TASK TO CARRY OUT: Look through the data below and return each line where "integers" appears.

SOURCE INFORMATION:
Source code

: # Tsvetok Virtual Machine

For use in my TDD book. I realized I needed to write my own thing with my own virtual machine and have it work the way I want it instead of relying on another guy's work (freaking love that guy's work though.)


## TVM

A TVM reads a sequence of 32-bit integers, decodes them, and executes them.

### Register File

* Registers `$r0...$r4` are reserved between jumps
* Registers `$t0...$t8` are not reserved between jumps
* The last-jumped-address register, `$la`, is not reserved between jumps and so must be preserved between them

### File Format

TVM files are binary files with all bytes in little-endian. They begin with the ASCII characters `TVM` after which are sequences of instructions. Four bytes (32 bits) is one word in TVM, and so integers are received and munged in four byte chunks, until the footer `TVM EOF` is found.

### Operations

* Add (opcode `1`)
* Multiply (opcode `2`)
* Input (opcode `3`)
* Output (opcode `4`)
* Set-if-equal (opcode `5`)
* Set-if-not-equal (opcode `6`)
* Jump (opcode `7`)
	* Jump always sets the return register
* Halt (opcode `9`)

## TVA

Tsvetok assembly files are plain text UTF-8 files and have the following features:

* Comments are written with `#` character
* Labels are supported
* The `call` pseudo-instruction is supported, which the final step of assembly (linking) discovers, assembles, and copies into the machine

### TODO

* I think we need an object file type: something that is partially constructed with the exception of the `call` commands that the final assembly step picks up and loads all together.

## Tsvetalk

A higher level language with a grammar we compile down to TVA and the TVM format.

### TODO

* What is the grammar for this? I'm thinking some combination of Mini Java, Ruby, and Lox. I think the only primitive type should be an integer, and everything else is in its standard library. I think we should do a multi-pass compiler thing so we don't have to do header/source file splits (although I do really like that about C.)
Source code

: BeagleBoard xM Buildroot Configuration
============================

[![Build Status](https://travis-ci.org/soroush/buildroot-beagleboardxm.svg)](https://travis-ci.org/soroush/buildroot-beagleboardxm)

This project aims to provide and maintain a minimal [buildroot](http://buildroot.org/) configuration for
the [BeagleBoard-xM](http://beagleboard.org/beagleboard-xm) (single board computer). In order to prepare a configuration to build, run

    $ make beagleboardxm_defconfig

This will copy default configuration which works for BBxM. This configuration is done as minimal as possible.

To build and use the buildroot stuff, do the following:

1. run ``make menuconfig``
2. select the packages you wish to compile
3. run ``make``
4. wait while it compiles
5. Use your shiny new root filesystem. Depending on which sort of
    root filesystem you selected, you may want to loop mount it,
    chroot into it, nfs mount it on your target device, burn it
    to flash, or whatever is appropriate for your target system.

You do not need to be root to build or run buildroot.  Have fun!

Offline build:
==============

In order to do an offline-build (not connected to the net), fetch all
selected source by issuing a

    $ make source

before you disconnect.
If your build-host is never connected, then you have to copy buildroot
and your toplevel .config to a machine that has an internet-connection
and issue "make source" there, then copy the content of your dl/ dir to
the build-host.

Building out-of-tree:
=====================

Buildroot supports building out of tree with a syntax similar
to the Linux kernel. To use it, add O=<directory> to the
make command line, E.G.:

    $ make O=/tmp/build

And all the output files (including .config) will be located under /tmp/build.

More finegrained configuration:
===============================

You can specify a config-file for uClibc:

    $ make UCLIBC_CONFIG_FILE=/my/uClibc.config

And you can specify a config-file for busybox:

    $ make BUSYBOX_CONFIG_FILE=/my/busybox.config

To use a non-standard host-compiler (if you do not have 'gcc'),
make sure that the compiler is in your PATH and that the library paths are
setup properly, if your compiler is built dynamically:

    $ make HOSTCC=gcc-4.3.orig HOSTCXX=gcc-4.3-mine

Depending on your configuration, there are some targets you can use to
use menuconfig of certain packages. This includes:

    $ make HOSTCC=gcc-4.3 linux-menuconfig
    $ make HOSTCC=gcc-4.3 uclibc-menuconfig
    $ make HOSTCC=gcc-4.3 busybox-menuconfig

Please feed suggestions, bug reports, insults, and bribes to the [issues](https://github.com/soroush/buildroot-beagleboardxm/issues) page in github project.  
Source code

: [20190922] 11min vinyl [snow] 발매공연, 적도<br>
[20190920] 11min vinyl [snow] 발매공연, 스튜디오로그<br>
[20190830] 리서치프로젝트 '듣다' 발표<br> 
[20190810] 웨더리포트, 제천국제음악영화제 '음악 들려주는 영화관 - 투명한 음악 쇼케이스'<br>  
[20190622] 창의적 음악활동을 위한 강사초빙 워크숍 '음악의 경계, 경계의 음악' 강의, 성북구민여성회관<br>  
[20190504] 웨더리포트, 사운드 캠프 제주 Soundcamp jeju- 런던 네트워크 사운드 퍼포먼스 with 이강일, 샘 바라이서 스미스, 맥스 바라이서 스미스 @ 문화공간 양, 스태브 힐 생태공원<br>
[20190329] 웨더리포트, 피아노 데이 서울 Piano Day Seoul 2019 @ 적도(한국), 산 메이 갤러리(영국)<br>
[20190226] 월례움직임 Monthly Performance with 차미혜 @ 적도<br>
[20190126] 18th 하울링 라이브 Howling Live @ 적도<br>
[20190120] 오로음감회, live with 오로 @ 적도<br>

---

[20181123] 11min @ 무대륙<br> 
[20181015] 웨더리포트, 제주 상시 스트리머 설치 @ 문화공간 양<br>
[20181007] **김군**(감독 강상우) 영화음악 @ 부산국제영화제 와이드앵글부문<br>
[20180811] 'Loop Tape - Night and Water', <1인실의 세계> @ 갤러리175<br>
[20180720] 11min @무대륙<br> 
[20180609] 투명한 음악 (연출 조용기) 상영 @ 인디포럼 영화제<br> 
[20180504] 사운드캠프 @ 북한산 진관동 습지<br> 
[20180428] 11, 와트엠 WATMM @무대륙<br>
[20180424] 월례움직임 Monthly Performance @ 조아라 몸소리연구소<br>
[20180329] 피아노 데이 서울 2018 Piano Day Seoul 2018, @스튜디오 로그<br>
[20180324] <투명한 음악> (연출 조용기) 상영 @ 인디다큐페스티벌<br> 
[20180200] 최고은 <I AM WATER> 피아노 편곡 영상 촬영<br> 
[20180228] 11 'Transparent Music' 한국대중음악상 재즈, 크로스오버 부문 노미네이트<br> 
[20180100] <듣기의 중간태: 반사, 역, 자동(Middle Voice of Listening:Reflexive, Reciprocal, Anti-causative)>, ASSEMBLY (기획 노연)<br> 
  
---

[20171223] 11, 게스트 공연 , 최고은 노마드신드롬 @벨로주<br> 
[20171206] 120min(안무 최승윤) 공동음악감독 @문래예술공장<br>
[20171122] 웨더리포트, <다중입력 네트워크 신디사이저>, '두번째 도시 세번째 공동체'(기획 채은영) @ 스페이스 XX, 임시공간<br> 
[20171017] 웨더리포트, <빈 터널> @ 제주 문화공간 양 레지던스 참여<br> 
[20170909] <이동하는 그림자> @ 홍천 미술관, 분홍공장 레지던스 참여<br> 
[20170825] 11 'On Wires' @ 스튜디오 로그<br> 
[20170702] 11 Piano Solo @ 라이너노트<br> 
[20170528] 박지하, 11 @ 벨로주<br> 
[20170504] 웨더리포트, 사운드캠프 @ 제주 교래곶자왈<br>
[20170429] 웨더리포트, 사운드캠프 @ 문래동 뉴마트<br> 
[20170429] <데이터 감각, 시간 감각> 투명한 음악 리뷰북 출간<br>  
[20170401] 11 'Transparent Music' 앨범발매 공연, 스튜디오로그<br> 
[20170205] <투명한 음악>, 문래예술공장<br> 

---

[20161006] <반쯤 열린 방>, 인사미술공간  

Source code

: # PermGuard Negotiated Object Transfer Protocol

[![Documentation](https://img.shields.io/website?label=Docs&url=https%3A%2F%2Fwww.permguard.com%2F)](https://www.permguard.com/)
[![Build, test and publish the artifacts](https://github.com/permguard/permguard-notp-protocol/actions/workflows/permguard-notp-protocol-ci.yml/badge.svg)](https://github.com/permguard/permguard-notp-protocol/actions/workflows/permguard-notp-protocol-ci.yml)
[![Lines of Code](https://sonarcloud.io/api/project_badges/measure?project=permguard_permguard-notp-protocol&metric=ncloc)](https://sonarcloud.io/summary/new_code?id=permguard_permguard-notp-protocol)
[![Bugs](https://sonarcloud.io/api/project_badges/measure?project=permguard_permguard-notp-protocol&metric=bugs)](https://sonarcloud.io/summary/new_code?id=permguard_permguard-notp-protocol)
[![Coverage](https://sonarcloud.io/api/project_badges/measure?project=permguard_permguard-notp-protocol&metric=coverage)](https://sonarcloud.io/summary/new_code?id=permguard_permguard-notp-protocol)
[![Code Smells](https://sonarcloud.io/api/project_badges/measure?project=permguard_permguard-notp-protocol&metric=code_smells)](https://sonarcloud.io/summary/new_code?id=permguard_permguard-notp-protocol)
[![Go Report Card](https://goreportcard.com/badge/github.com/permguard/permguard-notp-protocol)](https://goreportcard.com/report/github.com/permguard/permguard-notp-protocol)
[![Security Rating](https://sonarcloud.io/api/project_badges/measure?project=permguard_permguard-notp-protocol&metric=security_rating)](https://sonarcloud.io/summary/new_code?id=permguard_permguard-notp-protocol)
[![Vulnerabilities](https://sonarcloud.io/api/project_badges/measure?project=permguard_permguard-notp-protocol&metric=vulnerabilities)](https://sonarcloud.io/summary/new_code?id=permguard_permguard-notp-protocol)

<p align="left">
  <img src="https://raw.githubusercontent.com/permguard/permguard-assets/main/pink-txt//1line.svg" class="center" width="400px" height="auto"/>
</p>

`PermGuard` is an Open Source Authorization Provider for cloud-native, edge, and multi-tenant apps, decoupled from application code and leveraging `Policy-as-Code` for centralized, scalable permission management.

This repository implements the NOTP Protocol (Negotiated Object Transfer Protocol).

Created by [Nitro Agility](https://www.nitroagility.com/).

WRITTEN SOLUTION:
A TVM reads a sequence of 32-bit integers, decodes them, and executes them.
TVM files are binary files with all bytes in little-endian. They begin with the ASCII characters `TVM` after which are sequences of instructions. Four bytes (32 bits) is one word in TVM, and so integers are received and munged in four byte chunks, until the footer `TVM EOF` is found.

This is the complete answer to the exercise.